→ **EXERCISE INSTRUCTIONS**:
Check each line of the listing below for the string "events", and give only how many lines hold it.

→ **AVAILABLE DATA**:
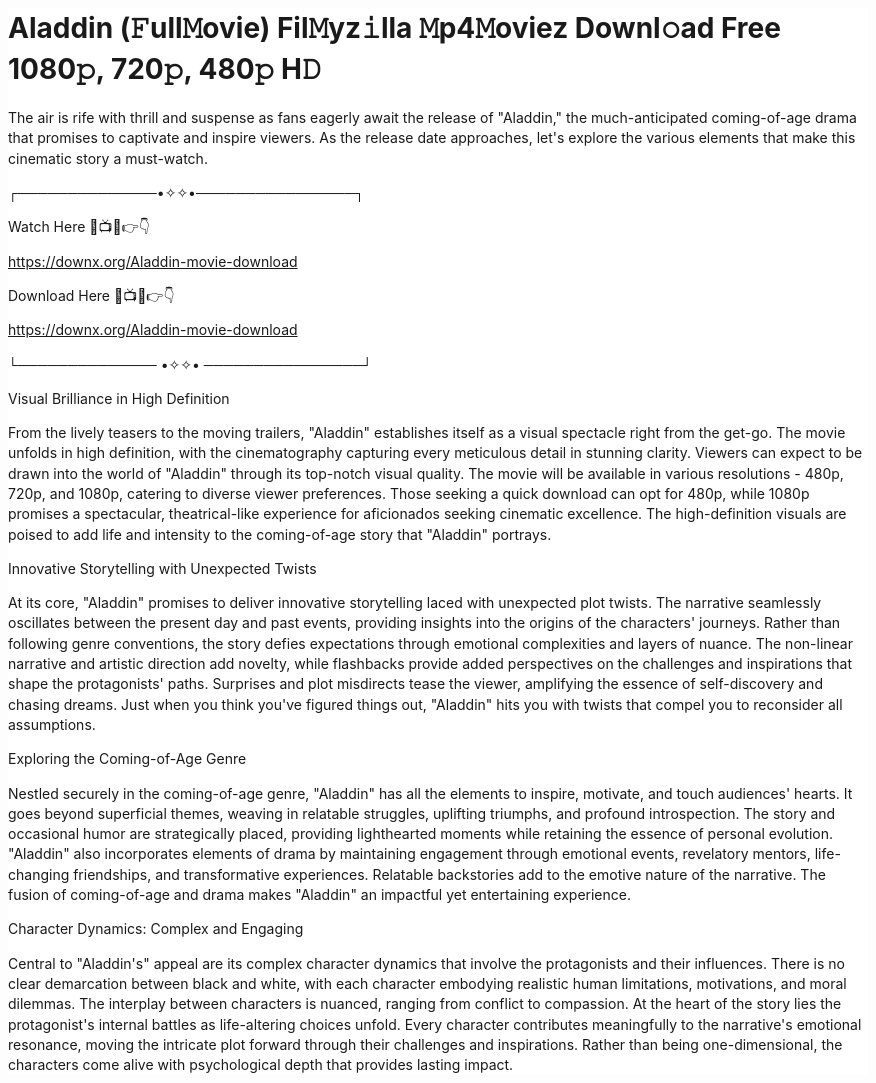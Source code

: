 # Aladdin (𝙵ull𝙼ovie) Fil𝙼yz𝚒lla 𝙼p4𝙼oviez Downl𝚘ad Free 1080𝚙, 720𝚙, 480𝚙 H𝙳

The air is rife with thrill and suspense as fans eagerly await the release of "Aladdin," the much-anticipated coming-of-age drama that promises to captivate and inspire viewers. As the release date approaches, let's explore the various elements that make this cinematic story a must-watch.

┌──────────────•✧✧•────────────────┐

Watch Here 🔴📺📱👉👇

https://downx.org/Aladdin-movie-download

Download Here 🔴📺📱👉👇

https://downx.org/Aladdin-movie-download

└────────────── •✧✧• ────────────────┘

Visual Brilliance in High Definition

From the lively teasers to the moving trailers, "Aladdin" establishes itself as a visual spectacle right from the get-go. The movie unfolds in high definition, with the cinematography capturing every meticulous detail in stunning clarity. Viewers can expect to be drawn into the world of "Aladdin" through its top-notch visual quality. The movie will be available in various resolutions - 480p, 720p, and 1080p, catering to diverse viewer preferences. Those seeking a quick download can opt for 480p, while 1080p promises a spectacular, theatrical-like experience for aficionados seeking cinematic excellence. The high-definition visuals are poised to add life and intensity to the coming-of-age story that "Aladdin" portrays.

Innovative Storytelling with Unexpected Twists

At its core, "Aladdin" promises to deliver innovative storytelling laced with unexpected plot twists. The narrative seamlessly oscillates between the present day and past events, providing insights into the origins of the characters' journeys. Rather than following genre conventions, the story defies expectations through emotional complexities and layers of nuance. The non-linear narrative and artistic direction add novelty, while flashbacks provide added perspectives on the challenges and inspirations that shape the protagonists' paths. Surprises and plot misdirects tease the viewer, amplifying the essence of self-discovery and chasing dreams. Just when you think you've figured things out, "Aladdin" hits you with twists that compel you to reconsider all assumptions.

Exploring the Coming-of-Age Genre

Nestled securely in the coming-of-age genre, "Aladdin" has all the elements to inspire, motivate, and touch audiences' hearts. It goes beyond superficial themes, weaving in relatable struggles, uplifting triumphs, and profound introspection. The story and occasional humor are strategically placed, providing lighthearted moments while retaining the essence of personal evolution. "Aladdin" also incorporates elements of drama by maintaining engagement through emotional events, revelatory mentors, life-changing friendships, and transformative experiences. Relatable backstories add to the emotive nature of the narrative. The fusion of coming-of-age and drama makes "Aladdin" an impactful yet entertaining experience.

Character Dynamics: Complex and Engaging

Central to "Aladdin's" appeal are its complex character dynamics that involve the protagonists and their influences. There is no clear demarcation between black and white, with each character embodying realistic human limitations, motivations, and moral dilemmas. The interplay between characters is nuanced, ranging from conflict to compassion. At the heart of the story lies the protagonist's internal battles as life-altering choices unfold. Every character contributes meaningfully to the narrative's emotional resonance, moving the intricate plot forward through their challenges and inspirations. Rather than being one-dimensional, the characters come alive with psychological depth that provides lasting impact.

→ **TASK ANSWER**:
2